YOUR ASSIGNMENT -
Once the pictures are removed, restate the listing word for word.
INFORMATION PROVIDED Start Marker
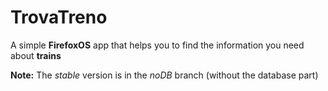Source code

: TrovaTreno
==========

A simple __FirefoxOS__ app that helps you to find the information you need about __trains__

__Note:__ The _stable_ version is in the _noDB_ branch (without the database part)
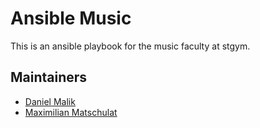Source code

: # Ansible Music
This is an ansible playbook for the music faculty at stgym.

## Maintainers
- [Daniel Malik](https://github.com/fronbasal)
- [Maximilian Matschulat](mailto:mmmatsche@outlook.de)
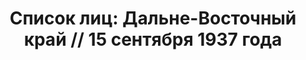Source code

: ---
title: 'Список лиц: Дальне-Восточный край // 15 сентября 1937 года'
description: РГАСПИ, ф.17, оп.171, дело 411, лист 49
images:
- /disk/pictures/v03/17-171-411-049.jpg
- /disk/pictures/v03/17-171-411-050.jpg
- /disk/pictures/v03/17-171-411-051.jpg
- /disk/pictures/v03/17-171-411-052.jpg
---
INFORMATION PROVIDED End Marker
RESULT OF THE EXERCISE -
Source code

: TrovaTreno
==========

A simple __FirefoxOS__ app that helps you to find the information you need about __trains__

__Note:__ The _stable_ version is in the _noDB_ branch (without the database part)
Source code

: # Ansible Music
This is an ansible playbook for the music faculty at stgym.

## Maintainers
- [Daniel Malik](https://github.com/fronbasal)
- [Maximilian Matschulat](mailto:mmmatsche@outlook.de)
Source code

: ---
title: 'Список лиц: Дальне-Восточный край // 15 сентября 1937 года'
description: РГАСПИ, ф.17, оп.171, дело 411, лист 49
images:
- /disk/pictures/v03/17-171-411-049.jpg
- /disk/pictures/v03/17-171-411-050.jpg
- /disk/pictures/v03/17-171-411-051.jpg
- /disk/pictures/v03/17-171-411-052.jpg
---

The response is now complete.